* What to work on
Only one stretch of the records below should be repeated. It starts with the line containing "External variables: belong" and goes on through the line containing "## Global variables", exactly as written.

[[ Supplied records, beginning ]]

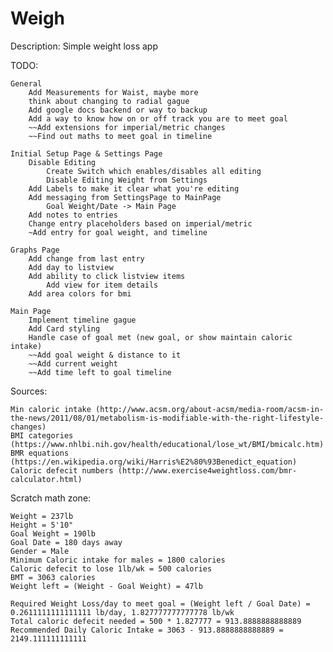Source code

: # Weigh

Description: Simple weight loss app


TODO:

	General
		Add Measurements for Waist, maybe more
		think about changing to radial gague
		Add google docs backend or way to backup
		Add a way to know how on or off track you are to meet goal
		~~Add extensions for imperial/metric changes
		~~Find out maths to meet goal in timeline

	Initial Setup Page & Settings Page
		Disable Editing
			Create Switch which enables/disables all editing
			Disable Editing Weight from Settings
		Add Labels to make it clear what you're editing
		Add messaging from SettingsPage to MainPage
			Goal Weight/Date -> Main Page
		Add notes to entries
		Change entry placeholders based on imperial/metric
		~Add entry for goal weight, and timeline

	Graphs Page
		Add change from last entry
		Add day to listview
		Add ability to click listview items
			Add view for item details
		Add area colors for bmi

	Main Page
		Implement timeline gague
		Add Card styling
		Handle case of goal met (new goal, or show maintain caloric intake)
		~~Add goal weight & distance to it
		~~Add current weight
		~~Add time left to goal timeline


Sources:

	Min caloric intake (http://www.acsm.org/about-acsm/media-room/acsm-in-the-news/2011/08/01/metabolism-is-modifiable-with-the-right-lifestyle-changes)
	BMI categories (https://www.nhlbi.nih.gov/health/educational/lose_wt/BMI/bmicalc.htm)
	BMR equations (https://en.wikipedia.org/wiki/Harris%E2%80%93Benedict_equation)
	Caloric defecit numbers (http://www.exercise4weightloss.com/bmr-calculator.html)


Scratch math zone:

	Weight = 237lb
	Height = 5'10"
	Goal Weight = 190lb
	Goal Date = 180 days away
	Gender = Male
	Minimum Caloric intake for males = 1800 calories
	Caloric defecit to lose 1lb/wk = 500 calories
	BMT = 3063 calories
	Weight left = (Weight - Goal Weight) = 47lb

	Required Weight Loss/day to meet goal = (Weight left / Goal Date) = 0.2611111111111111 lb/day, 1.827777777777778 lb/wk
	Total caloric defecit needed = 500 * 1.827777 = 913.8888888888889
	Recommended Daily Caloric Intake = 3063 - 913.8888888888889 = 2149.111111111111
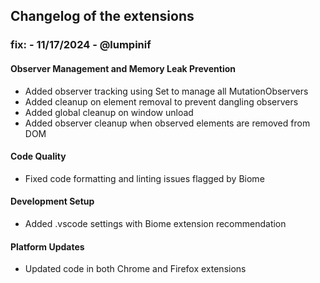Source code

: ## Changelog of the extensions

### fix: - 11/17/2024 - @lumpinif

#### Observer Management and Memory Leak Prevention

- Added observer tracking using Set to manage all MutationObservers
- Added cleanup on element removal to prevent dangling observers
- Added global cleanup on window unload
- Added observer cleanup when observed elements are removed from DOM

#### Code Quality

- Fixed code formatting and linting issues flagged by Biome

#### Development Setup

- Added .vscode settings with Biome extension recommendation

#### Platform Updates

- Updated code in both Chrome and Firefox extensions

[[ Supplied records, end ]]
[[ Supplied records, beginning ]]

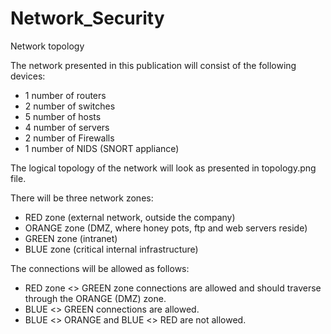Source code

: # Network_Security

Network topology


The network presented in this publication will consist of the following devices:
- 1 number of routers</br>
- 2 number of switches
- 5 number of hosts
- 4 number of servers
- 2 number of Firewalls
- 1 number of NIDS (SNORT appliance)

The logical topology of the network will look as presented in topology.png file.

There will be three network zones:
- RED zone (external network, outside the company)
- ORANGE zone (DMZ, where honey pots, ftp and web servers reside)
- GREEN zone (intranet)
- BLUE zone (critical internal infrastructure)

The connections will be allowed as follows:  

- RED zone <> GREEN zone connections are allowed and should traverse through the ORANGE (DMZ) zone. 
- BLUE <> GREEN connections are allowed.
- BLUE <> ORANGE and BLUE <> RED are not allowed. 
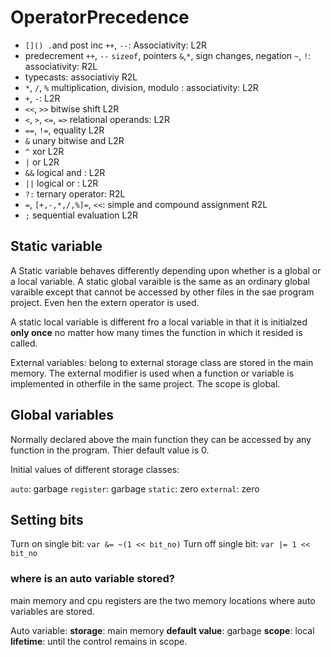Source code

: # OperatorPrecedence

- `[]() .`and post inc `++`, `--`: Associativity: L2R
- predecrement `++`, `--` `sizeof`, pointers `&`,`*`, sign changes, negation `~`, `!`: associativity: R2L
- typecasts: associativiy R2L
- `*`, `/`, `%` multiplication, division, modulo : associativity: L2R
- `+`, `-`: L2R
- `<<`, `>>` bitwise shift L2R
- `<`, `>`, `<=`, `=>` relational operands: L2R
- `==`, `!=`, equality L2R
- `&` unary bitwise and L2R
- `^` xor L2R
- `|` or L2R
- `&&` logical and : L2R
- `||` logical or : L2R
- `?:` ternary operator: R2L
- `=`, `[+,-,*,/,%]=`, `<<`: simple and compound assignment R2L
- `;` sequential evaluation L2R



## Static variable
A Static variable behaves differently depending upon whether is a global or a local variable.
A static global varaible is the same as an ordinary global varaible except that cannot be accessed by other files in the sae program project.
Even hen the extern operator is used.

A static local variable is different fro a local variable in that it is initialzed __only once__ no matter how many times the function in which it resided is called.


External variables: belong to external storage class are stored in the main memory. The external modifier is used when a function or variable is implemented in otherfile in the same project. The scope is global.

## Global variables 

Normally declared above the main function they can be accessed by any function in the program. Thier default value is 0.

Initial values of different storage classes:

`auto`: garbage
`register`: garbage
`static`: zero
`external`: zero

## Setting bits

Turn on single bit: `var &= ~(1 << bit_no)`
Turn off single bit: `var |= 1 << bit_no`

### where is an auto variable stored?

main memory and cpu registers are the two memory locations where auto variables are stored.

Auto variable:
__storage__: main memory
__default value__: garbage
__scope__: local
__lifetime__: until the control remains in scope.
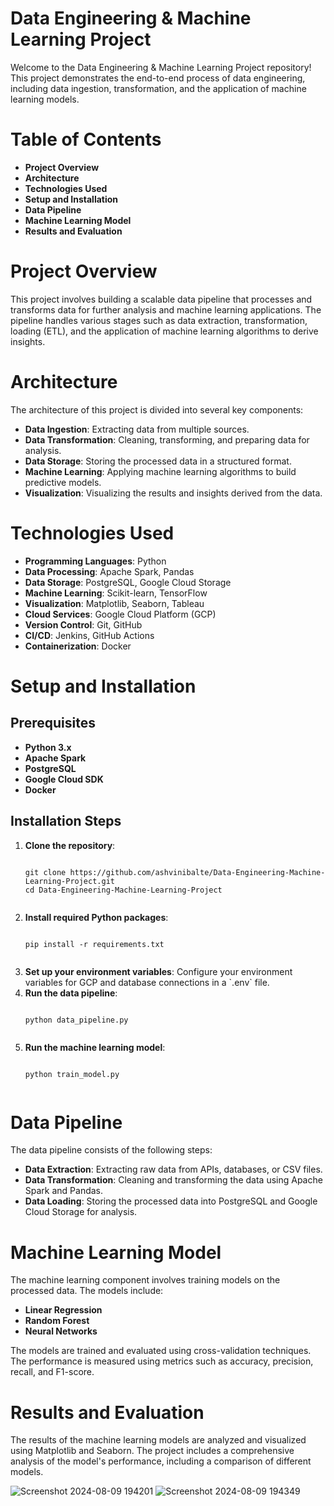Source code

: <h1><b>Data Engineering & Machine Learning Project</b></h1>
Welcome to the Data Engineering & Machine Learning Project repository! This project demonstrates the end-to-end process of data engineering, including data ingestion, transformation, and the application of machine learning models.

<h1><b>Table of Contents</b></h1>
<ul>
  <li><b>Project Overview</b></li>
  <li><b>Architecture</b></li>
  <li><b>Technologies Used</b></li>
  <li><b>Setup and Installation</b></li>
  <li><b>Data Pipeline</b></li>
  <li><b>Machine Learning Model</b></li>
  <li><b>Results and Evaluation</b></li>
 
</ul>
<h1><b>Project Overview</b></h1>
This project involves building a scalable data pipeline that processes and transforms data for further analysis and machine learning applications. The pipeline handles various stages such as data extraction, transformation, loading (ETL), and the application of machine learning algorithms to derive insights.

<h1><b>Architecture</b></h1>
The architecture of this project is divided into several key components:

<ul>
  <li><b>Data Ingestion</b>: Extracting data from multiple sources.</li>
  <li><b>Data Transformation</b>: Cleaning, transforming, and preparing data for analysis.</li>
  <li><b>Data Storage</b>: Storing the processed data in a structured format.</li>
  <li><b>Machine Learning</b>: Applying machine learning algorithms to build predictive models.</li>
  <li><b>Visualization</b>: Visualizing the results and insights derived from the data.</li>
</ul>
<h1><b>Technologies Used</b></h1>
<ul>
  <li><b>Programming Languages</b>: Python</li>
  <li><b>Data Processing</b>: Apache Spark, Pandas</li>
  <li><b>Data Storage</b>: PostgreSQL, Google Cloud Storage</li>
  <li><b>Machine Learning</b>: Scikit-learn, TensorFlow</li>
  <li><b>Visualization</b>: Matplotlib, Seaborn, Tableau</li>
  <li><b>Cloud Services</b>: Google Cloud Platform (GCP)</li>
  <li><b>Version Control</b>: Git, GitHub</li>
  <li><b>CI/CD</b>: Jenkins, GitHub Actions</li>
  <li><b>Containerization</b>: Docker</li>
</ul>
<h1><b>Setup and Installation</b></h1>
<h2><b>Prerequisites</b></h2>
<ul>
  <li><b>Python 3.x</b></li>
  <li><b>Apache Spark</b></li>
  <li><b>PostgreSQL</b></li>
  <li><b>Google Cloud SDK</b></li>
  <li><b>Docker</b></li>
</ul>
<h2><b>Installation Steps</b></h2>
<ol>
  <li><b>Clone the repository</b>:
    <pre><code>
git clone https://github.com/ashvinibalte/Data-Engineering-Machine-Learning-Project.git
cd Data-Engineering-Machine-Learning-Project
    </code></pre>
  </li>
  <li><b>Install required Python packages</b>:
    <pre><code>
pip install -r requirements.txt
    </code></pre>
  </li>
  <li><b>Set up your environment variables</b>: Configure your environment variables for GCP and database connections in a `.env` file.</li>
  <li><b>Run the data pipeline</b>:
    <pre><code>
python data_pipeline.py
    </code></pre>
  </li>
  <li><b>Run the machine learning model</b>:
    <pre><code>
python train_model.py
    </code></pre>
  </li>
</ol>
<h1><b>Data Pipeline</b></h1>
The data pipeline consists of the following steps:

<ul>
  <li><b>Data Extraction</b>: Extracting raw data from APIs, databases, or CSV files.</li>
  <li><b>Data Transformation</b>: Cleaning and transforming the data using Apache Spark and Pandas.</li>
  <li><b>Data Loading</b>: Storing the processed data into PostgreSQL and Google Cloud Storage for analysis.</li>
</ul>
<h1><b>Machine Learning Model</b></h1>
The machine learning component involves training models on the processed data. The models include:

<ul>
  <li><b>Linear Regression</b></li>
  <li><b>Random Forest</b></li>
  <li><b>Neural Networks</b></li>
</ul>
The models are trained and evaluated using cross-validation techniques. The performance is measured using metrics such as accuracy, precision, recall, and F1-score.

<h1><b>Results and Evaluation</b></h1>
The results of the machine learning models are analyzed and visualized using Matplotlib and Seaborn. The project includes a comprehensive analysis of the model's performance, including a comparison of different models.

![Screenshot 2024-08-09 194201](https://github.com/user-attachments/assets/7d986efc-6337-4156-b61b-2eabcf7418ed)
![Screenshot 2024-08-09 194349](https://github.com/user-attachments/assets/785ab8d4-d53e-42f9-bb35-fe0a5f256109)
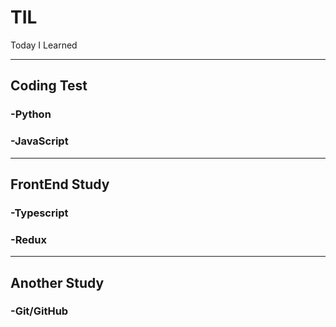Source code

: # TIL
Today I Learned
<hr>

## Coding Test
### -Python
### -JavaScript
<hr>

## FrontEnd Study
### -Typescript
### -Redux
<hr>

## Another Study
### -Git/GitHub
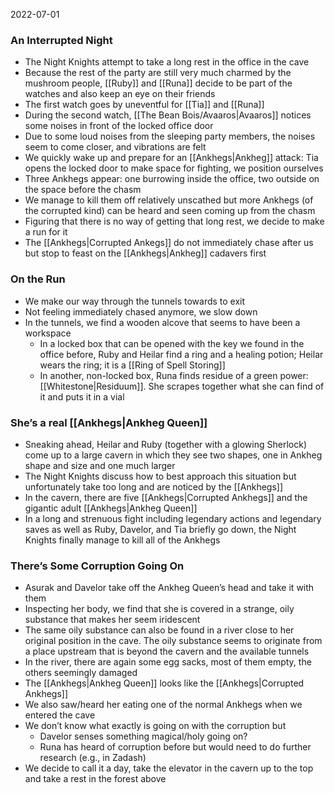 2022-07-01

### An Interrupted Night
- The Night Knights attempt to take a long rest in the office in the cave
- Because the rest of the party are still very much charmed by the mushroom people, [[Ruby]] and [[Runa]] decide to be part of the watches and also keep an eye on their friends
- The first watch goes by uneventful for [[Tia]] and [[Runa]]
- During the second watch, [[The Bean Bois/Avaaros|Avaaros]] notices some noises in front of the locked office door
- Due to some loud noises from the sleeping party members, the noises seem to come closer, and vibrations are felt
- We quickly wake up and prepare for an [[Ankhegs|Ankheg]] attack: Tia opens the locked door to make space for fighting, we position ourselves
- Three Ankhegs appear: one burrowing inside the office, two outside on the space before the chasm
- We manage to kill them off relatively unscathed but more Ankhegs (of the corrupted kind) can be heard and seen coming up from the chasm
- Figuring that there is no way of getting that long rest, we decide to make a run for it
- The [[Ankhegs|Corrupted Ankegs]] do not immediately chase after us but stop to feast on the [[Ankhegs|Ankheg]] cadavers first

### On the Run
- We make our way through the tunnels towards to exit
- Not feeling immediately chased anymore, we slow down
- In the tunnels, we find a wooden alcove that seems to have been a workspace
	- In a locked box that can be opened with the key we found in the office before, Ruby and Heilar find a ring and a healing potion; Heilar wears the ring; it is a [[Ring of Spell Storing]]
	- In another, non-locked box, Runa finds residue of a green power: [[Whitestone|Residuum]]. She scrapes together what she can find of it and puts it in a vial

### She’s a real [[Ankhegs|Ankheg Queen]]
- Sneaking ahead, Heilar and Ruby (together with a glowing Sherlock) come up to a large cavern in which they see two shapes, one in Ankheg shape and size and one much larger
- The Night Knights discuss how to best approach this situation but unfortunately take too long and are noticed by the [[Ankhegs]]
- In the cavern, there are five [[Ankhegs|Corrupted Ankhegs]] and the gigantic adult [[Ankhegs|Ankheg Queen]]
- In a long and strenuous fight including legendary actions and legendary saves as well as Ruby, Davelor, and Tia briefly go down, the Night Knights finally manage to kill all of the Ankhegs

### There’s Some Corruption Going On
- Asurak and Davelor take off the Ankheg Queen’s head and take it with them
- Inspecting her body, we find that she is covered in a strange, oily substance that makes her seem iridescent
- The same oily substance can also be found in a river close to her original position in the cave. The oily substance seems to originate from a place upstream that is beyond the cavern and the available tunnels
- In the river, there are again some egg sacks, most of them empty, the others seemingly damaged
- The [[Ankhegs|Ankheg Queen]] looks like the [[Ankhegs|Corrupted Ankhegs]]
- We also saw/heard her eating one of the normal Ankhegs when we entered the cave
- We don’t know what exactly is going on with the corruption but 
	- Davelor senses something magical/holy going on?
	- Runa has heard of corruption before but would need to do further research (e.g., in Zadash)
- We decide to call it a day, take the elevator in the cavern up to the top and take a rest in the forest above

[[ Supplied records, end ]]
[[ Supplied records, beginning ]]

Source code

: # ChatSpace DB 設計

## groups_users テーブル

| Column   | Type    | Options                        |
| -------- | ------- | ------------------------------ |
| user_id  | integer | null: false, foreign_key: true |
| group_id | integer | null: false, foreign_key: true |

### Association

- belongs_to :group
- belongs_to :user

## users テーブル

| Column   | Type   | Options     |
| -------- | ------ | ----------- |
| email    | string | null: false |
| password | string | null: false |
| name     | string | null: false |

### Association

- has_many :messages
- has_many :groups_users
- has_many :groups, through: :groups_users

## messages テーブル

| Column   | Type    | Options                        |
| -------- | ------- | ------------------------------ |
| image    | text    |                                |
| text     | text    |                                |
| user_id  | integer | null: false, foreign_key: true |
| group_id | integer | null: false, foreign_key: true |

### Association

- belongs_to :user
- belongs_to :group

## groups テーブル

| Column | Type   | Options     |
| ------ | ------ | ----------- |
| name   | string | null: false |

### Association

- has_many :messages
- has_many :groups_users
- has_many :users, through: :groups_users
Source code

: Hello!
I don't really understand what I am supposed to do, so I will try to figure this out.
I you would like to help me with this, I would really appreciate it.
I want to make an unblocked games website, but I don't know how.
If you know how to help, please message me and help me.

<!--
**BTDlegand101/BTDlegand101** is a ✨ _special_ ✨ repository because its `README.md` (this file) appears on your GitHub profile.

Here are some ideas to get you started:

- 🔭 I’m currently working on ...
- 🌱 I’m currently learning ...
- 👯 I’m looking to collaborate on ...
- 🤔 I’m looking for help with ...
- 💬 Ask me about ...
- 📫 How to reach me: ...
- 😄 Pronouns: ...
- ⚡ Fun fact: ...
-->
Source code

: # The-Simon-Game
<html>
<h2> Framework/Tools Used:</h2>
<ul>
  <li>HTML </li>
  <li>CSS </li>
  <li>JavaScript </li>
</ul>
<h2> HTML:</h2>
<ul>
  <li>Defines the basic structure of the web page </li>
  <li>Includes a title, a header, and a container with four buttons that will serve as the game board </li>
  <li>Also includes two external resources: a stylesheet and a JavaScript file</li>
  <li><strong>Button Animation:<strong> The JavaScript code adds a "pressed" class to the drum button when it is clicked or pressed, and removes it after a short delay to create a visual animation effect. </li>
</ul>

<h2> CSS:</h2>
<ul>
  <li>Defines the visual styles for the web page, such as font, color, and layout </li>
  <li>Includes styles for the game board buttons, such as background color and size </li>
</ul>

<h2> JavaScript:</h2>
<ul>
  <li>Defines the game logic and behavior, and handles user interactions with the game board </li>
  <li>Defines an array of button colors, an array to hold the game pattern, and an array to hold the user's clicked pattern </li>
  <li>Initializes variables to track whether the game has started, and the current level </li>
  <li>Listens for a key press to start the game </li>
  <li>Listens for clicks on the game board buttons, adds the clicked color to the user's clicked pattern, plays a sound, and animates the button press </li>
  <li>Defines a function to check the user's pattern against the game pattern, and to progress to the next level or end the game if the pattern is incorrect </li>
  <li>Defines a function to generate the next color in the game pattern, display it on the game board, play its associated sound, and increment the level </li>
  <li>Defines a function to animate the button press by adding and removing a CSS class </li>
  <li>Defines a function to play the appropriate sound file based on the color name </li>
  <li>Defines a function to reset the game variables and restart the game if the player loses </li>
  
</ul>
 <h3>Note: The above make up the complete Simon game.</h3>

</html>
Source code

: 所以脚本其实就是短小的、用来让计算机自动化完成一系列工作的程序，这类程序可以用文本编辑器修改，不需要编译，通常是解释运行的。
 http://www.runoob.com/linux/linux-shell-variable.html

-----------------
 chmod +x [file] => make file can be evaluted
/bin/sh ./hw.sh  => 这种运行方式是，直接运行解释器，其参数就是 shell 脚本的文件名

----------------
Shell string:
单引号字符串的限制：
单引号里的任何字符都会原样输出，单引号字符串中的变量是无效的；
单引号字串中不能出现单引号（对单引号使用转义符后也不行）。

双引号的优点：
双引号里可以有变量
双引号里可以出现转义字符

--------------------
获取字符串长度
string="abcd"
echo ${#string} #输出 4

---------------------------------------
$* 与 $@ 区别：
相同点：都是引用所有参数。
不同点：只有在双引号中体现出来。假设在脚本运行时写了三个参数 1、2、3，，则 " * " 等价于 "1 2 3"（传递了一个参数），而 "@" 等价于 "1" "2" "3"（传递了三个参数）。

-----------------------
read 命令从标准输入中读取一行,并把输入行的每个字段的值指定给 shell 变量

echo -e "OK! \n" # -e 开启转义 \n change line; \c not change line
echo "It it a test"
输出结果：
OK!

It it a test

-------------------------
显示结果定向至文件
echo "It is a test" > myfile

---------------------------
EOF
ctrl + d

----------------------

[[ Supplied records, end ]]

* Response area
External variables: belong to external storage class are stored in the main memory. The external modifier is used when a function or variable is implemented in otherfile in the same project. The scope is global.

## Global variables 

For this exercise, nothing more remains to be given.